■ ACTIVITY ■
Once you find a line containing the word "mbox" in the entries below, copy it.

Stored records:
━━━━━━

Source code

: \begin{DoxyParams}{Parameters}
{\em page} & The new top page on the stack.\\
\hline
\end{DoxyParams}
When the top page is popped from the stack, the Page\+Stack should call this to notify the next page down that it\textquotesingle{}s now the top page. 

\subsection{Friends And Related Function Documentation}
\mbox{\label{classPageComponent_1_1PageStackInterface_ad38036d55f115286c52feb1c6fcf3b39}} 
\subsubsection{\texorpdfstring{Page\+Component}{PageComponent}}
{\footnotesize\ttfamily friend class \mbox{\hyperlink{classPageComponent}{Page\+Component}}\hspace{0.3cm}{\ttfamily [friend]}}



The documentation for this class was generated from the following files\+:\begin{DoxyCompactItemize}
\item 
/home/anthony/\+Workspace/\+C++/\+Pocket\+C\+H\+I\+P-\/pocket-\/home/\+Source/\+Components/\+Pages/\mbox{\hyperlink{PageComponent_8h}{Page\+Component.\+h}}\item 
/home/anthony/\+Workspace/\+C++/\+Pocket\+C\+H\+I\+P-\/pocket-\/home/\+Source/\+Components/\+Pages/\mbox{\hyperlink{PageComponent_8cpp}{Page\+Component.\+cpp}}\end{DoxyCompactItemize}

━━━━━━

■ ANSWER TO THE EXERCISE ■
\mbox{\label{classPageComponent_1_1PageStackInterface_ad38036d55f115286c52feb1c6fcf3b39}} 
{\footnotesize\ttfamily friend class \mbox{\hyperlink{classPageComponent}{Page\+Component}}\hspace{0.3cm}{\ttfamily [friend]}}
/home/anthony/\+Workspace/\+C++/\+Pocket\+C\+H\+I\+P-\/pocket-\/home/\+Source/\+Components/\+Pages/\mbox{\hyperlink{PageComponent_8h}{Page\+Component.\+h}}\item 
/home/anthony/\+Workspace/\+C++/\+Pocket\+C\+H\+I\+P-\/pocket-\/home/\+Source/\+Components/\+Pages/\mbox{\hyperlink{PageComponent_8cpp}{Page\+Component.\+cpp}}\end{DoxyCompactItemize}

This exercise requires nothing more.